I understand this is not the right place to report this issue (because
you don't sign the binary, Red Hat does) but I am reporting because I
think forcing 64-bit Windows users to use test mode for users of
<http://www.spice-space.org> is not a good idea.
[What is happening]
In Windows 7 x64 guest with default configuration, QXL device does not
work after automatic installation of spice-guest-tools-0.59.exe,
spice-guest-tools-0.65.exe or after manual installation of qxl.inf (I
believe any signed binaries by Red Hat except driver included in Red Hat
Enterprise Virtualization) with error code 52. Disabling integrity
checking and enabling test mode (by modifying boot options) will work as
a workaround but these changes will make security violations.
[What is expected]
QXL device work (installer may generate warning though) without
disabling integrity checking or enabling test mode.
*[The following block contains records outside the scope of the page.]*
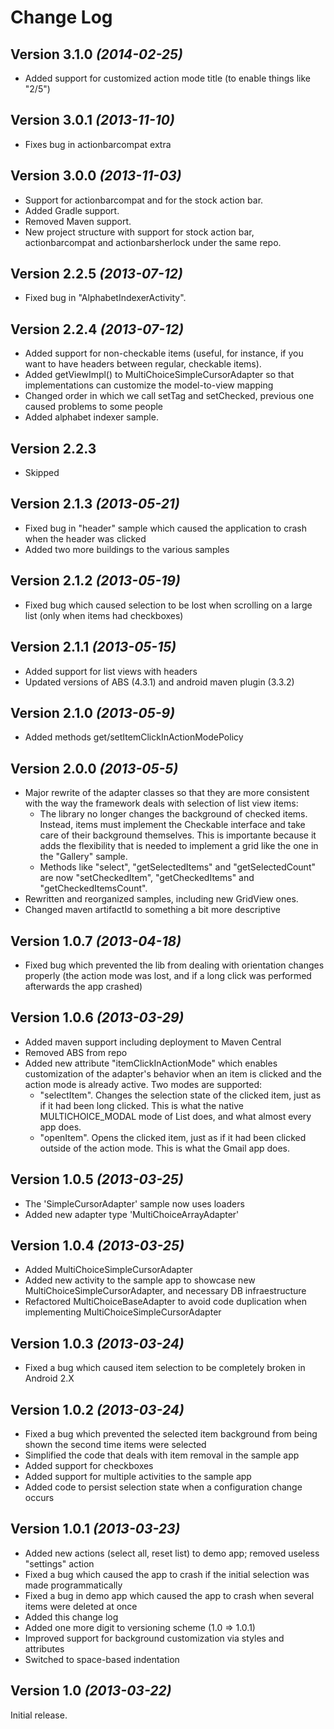 Change Log
=======================================

Version 3.1.0 *(2014-02-25)*
----------------------------
* Added support for customized action mode title (to enable things like "2/5")

Version 3.0.1 *(2013-11-10)*
----------------------------
* Fixes bug in actionbarcompat extra

Version 3.0.0 *(2013-11-03)*
----------------------------
* Support for actionbarcompat and for the stock action bar.
* Added Gradle support.
* Removed Maven support.
* New project structure with support for stock action bar, actionbarcompat and actionbarsherlock under the same repo.

Version 2.2.5 *(2013-07-12)*
----------------------------
* Fixed bug in "AlphabetIndexerActivity".

Version 2.2.4 *(2013-07-12)*
----------------------------
* Added support for non-checkable items (useful, for instance,  if you want to have headers between regular, checkable items).
* Added getViewImpl() to MultiChoiceSimpleCursorAdapter so that implementations can customize the model-to-view mapping
* Changed order in which we call setTag and setChecked, previous one caused problems to some people
* Added alphabet indexer sample.

Version 2.2.3
----------------------------
* Skipped

Version 2.1.3 *(2013-05-21)*
----------------------------
* Fixed bug in "header" sample which caused the application to crash when the header was clicked
* Added two more buildings to the various samples

Version 2.1.2 *(2013-05-19)*
----------------------------
* Fixed bug which caused selection to be lost when scrolling on a large list (only when items had checkboxes)

Version 2.1.1 *(2013-05-15)*
----------------------------
* Added support for list views with headers
* Updated versions of ABS (4.3.1) and android maven plugin (3.3.2)

Version 2.1.0 *(2013-05-9)*
----------------------------
* Added methods get/setItemClickInActionModePolicy

Version 2.0.0 *(2013-05-5)*
----------------------------
 * Major rewrite of the adapter classes so that they are more consistent with the way the framework deals with selection of list view items:
   - The library no longer changes the background of checked items. Instead, items must implement the Checkable interface and take care of their background themselves. This is importante because it adds the flexibility that is needed to implement a grid like the one in the "Gallery" sample.
   - Methods like "select", "getSelectedItems" and "getSelectedCount" are now "setCheckedItem", "getCheckedItems" and "getCheckedItemsCount".   
 * Rewritten and reorganized samples, including new GridView ones.
 * Changed maven artifactId to something a bit more descriptive

Version 1.0.7 *(2013-04-18)*
----------------------------
 * Fixed bug which prevented the lib from dealing with orientation changes properly (the action mode was lost, and if a long click was performed afterwards the app crashed)

Version 1.0.6 *(2013-03-29)*
----------------------------

 * Added maven support including deployment to Maven Central
 * Removed ABS from repo
 * Added new attribute "itemClickInActionMode" which enables customization of the adapter's behavior when an item is clicked and the action mode is already active. Two modes are supported: 
 	* "selectItem". Changes the selection state of the clicked item, just as if it had been long clicked. This is what the native MULTICHOICE_MODAL mode of List does, and what almost every app does.
 	* "openItem". Opens the clicked item, just as if it had been clicked outside of the action mode. This is what the Gmail app does.
 


Version 1.0.5 *(2013-03-25)*
----------------------------

 * The 'SimpleCursorAdapter' sample now uses loaders 
 * Added new adapter type 'MultiChoiceArrayAdapter'

Version 1.0.4 *(2013-03-25)*
----------------------------

 * Added MultiChoiceSimpleCursorAdapter
 * Added new activity to the sample app to showcase new MultiChoiceSimpleCursorAdapter, and necessary DB infraestructure
 * Refactored MultiChoiceBaseAdapter to avoid code duplication when implementing MultiChoiceSimpleCursorAdapter


Version 1.0.3 *(2013-03-24)*
----------------------------

 * Fixed a bug which caused item selection to be completely broken in Android 2.X

Version 1.0.2 *(2013-03-24)*
----------------------------

 * Fixed a bug which prevented the selected item background from being shown the second time items were selected
 * Simplified the code that deals with item removal in the sample app
 * Added support for checkboxes
 * Added support for multiple activities to the sample app
 * Added code to persist selection state when a configuration change occurs

Version 1.0.1 *(2013-03-23)*
----------------------------

 * Added new actions (select all, reset list) to demo app; removed useless "settings" action
 * Fixed a bug which caused the app to crash if the initial selection was made programmatically
 * Fixed a bug in demo app which caused the app to crash when several items were deleted at once
 * Added this change log
 * Added one more digit to versioning scheme (1.0 => 1.0.1)
 * Improved support for background customization via styles and attributes
 * Switched to space-based indentation

Version 1.0 *(2013-03-22)*
----------------------------
Initial release.
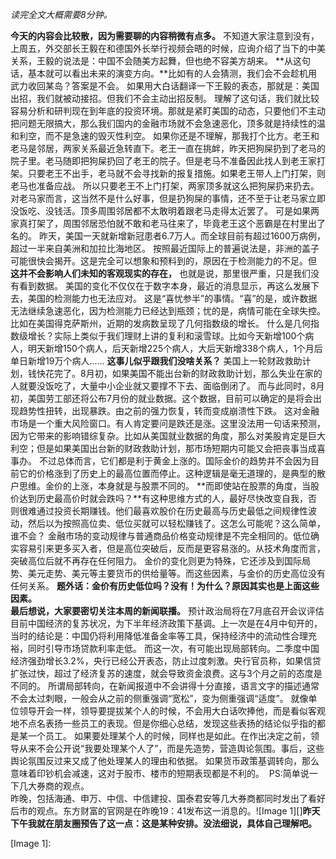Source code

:   
*读完全文大概需要8分钟。*  
  
**今天的内容会比较散，因为需要聊的内容稍微有点多。** 不知道大家注意到没有，上周五，外交部长王毅在和德国外长举行视频会晤的时候，应询介绍了当下的中美关系，王毅的说法是：中国不会随美方起舞，但也绝不容美方胡来。 **从这句话，基本就可以看出未来的演变方向。**比如有的人会猜测，我们会不会趁机用武力收回某岛？答案是不会。 如果用大白话翻译一下王毅的表态，那就是：美国出招，我们就被动接招。但我们不会主动出招反制。 理解了这句话，我们就比较容易分析和研判现在到年底的投资环境。那就是紧盯美国的动态，只要他们不主动把问题无限搞大，那么我们国内的金融市场就不会急速恶化，顶多就是持续性的温和利空，而不是急速的毁灭性利空。 如果你还是不理解，那我打个比方。老王和老马是邻居，两家关系最近急转直下。老王一直在挑衅，昨天把狗屎扔到了老马的院子里。老马随即把狗屎扔回了老王的院子。但是老马不准备因此找人到老王家打架。只要老王不出手，老马就不会寻找新的报复措施。如果老王带人上门打架，则老马也准备应战。 所以只要老王不上门打架，两家顶多就这么把狗屎扔来扔去。对老马家而言，这当然不是什么好事，但是扔狗屎的事情，还不至于让老马家立即没饭吃、没钱活。顶多周围邻居都不太敢明着跟老马走得太近罢了。 可是如果两家真打架了，周围邻居恐怕就不敢和老马往来了，毕竟老王这个恶霸是在村里出了名的。
昨天，美国一天就新增新冠患者6.7万人。而全球目前有超过1600万病例，超过一半来自美洲和加拉比海地区。 按照最近国际上的普遍说法是，非洲的盖子可能很快会揭开。这是完全可以想象和预料到的，原因在于检测能力的不足。但 **这并不会影响人们未知的客观现实的存在，** 也就是说，那里很严重，只是我们没有看到数据。 美国的变化不仅仅在于数字本身，最近的消息显示，再这么发展下去，美国的检测能力也无法应对。 这是“喜忧参半”的事情。“喜”的是，或许数据无法继续急速恶化，因为检测能力已经达到瓶颈；忧的是，病情可能在全球失控。比如在美国得克萨斯州，近期的发病数呈现了几何指数级的增长。 什么是几何指数级增长？实际上类似于我们理财上讲的复利和滚雪球。比如今天新增100个病人，明天新增150个病人，后天新增225个病人，大后天新增338个病人，1个月后单日新增19万个病人...... **这事儿似乎跟我们没啥关系？** 美国上一轮财政救助计划，钱快花完了。8月初，如果美国不能出台新的财政救助计划，那么失业在家的人就要没饭吃了，大量中小企业就又要撑不下去、面临倒闭了。 而与此同时，8月初，美国劳工部还将公布7月份的就业数据。这个数据，目前可以确定的是将会出现趋势性扭转，出现暴跌。由之前的强力恢复，转而变成崩溃性下跌。 这对金融市场是一个重大风险窗口。有人肯定要问是跌还是涨。这里没法用一句话来预测，因为它带来的影响错综复杂。比如从美国就业数据的角度，那么对美股肯定是巨大利空；但是如果美国出台新的财政救助计划，那市场短期内可能又会把丧事当成喜事办。 不过总体而言，它们都是利于黄金上涨的。国际金价的趋势并不会因为目前它的价格涨到了历史上的最高位置而停止。这种逻辑是毫无道理的，是典型的散户思维。金价的上涨，本身就是与股票不同的。 **而即使站在股票的角度，当股价达到历史最高价时就会跌吗？**有这种思维方式的人，最好尽快改变自我，否则很难通过投资长期赚钱。他们最喜欢股价在历史最高与历史最低之间规律性波动，然后以为按照高位卖、低位买就可以轻松赚钱了。这怎么可能呢？这么简单，谁不会？ 金融市场的变动规律与普通商品价格变动规律是不完全相同的。低位确实容易引来更多买入者，但是高位突破后，反而是更容易涨的。从技术角度而言，突破高位后就不再存在任何阻力。 金价的变化则更为特殊，它还涉及到国际局势、美元走势、美元等主要货币的供给量等。而这些因素，与金价的历史高位没有任何关系。 **题外话：金价有历史低位吗？没有！为什么？原因其实也是上面这些因素。**
   
**最后想说，大家要密切关注本周的新闻联播。** 预计政治局将在7月底召开会议评估目前中国经济的复苏状况，为下半年经济政策下基调。上一次是在4月中旬开的，当时的结论是：中国仍将利用降低准备金率等工具，保持经济中的流动性合理充裕，同时引导市场贷款利率走低。 而这一次，有可能出现局部转向。二季度中国经济强劲增长3.2%，央行已经公开表态，防止过度刺激。央行官员称，如果信贷扩张过快，超过了经济复苏的速度，就会导致资金浪费。这与3个月之前的态度是不同的。 所谓局部转向，在新闻报道中不会讲得十分直接，语言文字的描述通常不会太过刺眼，一般会从之前的侧重强调“宽松”，变为侧重强调“适度”。 就像单位领导开会一样，领导要提拔某个人的时候，不会用大白话吹捧他，而是看似客观地不点名表扬一些员工的表现。但是你细心总结，发现这些表扬的结论似乎指的都是某一个员工。 如果要处理某个人的时候，同样也是如此。在作出决定之前，领导从来不会公开说“我要处理某个人了”，而是先造势，营造舆论氛围。事后，这些舆论氛围反过来又成了他处理某人的理由和依据。 如果货币政策基调转向，那么意味着印钞机会减速，这对于股市、楼市的短期表现都是不利的。  PS:简单说一下几大券商的观点。  
昨晚，包括海通、申万、中信、中信建投、国泰君安等几大券商都同时发出了看好后市的观点。东方财富的官网是在昨晚19：41发布这一消息的。![Image 1][]**昨天下午我就在朋友圈预告了这一点：这是某种安排。没法细说，具体自己理解吧。**

[Image 1]: 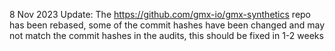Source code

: 8 Nov 2023 Update: The https://github.com/gmx-io/gmx-synthetics repo has been rebased, some of the commit hashes have been changed and may not match the commit hashes in the audits, this should be fixed in 1-2 weeks

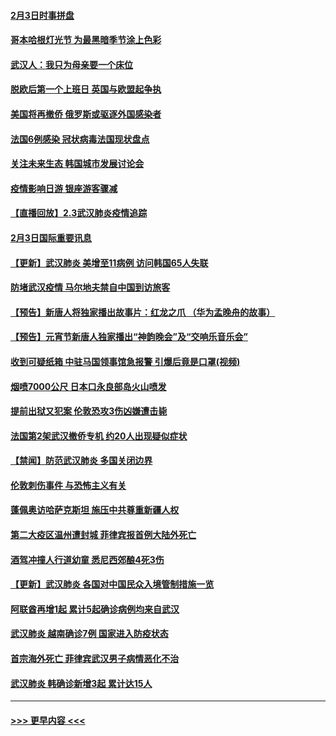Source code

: #### [2月3日时事拼盘](../pages/prog202/a102768402.md?t=02040901) 
#### [哥本哈根灯光节 为最黑暗季节涂上色彩](../pages/prog202/a102768369.md?t=02040901) 
#### [武汉人：我只为母亲要一个床位](../pages/prog202/a102768250.md?t=02040901) 
#### [脱欧后第一个上班日 英国与欧盟起争执](../pages/prog202/a102768252.md?t=02040901) 
#### [美国将再撤侨 俄罗斯或驱逐外国感染者](../pages/prog202/a102768247.md?t=02040901) 
#### [法国6例感染 冠状病毒法国现状盘点](../pages/prog202/a102768157.md?t=02040901) 
#### [关注未来生态 韩国城市发展讨论会](../pages/prog202/a102768153.md?t=02040901) 
#### [疫情影响日游 银座游客骤减](../pages/prog202/a102768160.md?t=02040901) 
#### [【直播回放】2.3武汉肺炎疫情追踪](../pages/prog202/a102768128.md?t=02040901) 
#### [2月3日国际重要讯息](../pages/prog202/a102767896.md?t=02040901) 
#### [【更新】武汉肺炎 美增至11病例 访问韩国65人失联](../pages/prog202/a102758911.md?t=02040901) 
#### [防堵武汉疫情 马尔地夫禁自中国到访旅客](../pages/prog202/a102767847.md?t=02040901) 
#### [【预告】新唐人将独家播出故事片：红龙之爪 （华为孟晚舟的故事）](../pages/prog202/a102767728.md?t=02040901) 
#### [【预告】元宵节新唐人独家播出“神韵晚会”及“交响乐音乐会”](../pages/prog202/a102767674.md?t=02040901) 
#### [收到可疑纸箱 中驻马国领事馆急报警 引爆后竟是口罩(视频)](../pages/prog202/a102767695.md?t=02040901) 
#### [烟喷7000公尺 日本口永良部岛火山喷发](../pages/prog202/a102767687.md?t=02040901) 
#### [提前出狱又犯案 伦敦恐攻3伤凶嫌遭击毙](../pages/prog202/a102767635.md?t=02040901) 
#### [法国第2架武汉撤侨专机 约20人出现疑似症状](../pages/prog202/a102767617.md?t=02040901) 
#### [【禁闻】防范武汉肺炎  多国关闭边界](../pages/prog202/a102767542.md?t=02040901) 
#### [伦敦刺伤事件 与恐怖主义有关](../pages/prog202/a102767509.md?t=02040901) 
#### [蓬佩奥访哈萨克斯坦 施压中共尊重新疆人权](../pages/prog202/a102767395.md?t=02040901) 
#### [第二大疫区温州遭封城 菲律宾报首例大陆外死亡](../pages/prog202/a102767388.md?t=02040901) 
#### [酒驾冲撞人行道幼童 悉尼西郊酿4死3伤](../pages/prog202/a102767238.md?t=02040901) 
#### [【更新】武汉肺炎 各国对中国民众入境管制措施一览](../pages/prog202/a102767170.md?t=02040901) 
#### [阿联酋再增1起 累计5起确诊病例均来自武汉](../pages/prog202/a102767207.md?t=02040901) 
#### [武汉肺炎 越南确诊7例 国家进入防疫状态](../pages/prog202/a102767186.md?t=02040901) 
#### [首宗海外死亡 菲律宾武汉男子病情恶化不治](../pages/prog202/a102767150.md?t=02040901) 
#### [武汉肺炎 韩确诊新增3起 累计达15人](../pages/prog202/a102767132.md?t=02040901) 

----
#### [ >>> 更早内容 <<< ](../indexes/prog202-earlier.md)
[What is suspected for causing this issue]
In short, driver file qxl.sys and catalog file qxl.cat are not properly
signed (unlike other SPICE + Red Hat binaries such as netkvm.{sys,cat}).
It looks they are signed by Red Hat (actually, it's signed using
Authenticode) but they don't have proper signatures for drivers.
64-bit Windows requires Kernel Mode Code Signing (KMCS) for drivers
and/or any PE modules which is marked integrity-checked. The point here
is, KMCS enforces modules to be trusted by Microsoft (directly or
indirectly through cross-certificate). This is *not just Authenticode*.
Differences between KMCS (+Authenticode) and standard Authenticode are
totally invisible from standard right-clicking method (I think this is
the reason which made confusion in previous threads) but you can confirm
using method described at:
http://msdn.microsoft.com/en-us/library/windows/hardware/ff553929.aspx
You can easily see the difference. Except of RHEV's one,
"signtool verify /kp /v /c netkvm.cat netkvm.sys" returns success and
"signtool verify /kp /v /c qxl.cat qxl.sys" returns error (/kp is
the option to verify using KMCS policy).
I verified RHEV drivers (which is not causing errors but a bit old) too
and I found the only reason 64-bit Windows accepts RHEV's QXL driver is
because qxl.cat (the catalog file) is correctly signed by Microsoft
(qxl.sys isn't properly signed but it works because of valid WHQL
catalog file which is installed together).
[Possible solution]
If my guess is right, this issue can be fixed by Red Hat. Specifically,
code signing process can be fixed to use proper cross-certificate, which
extends chain of trust from Microsoft (single root authority) to
multiple CAs.
I believe these links below will help Red Hat to fix this issue because
Red Hat's code signing certificate is issued by VeriSign (Class 3)
authority and Microsoft already has cross-certificate for that CA.
http://msdn.microsoft.com/en-us/library/windows/hardware/ff549832.aspx
http://msdn.microsoft.com/en-us/library/windows/hardware/ff549830.aspx
http://msdn.microsoft.com/en-us/library/windows/hardware/dn170454.aspx
Adding "/ac" option to signtool command is the point. This option
accepts cross-certificate file for argument and adds digital signature
for cross-certificate along with standard Authenticode's one.
I hope this will help Red Hat and SPICE + Windows guest users.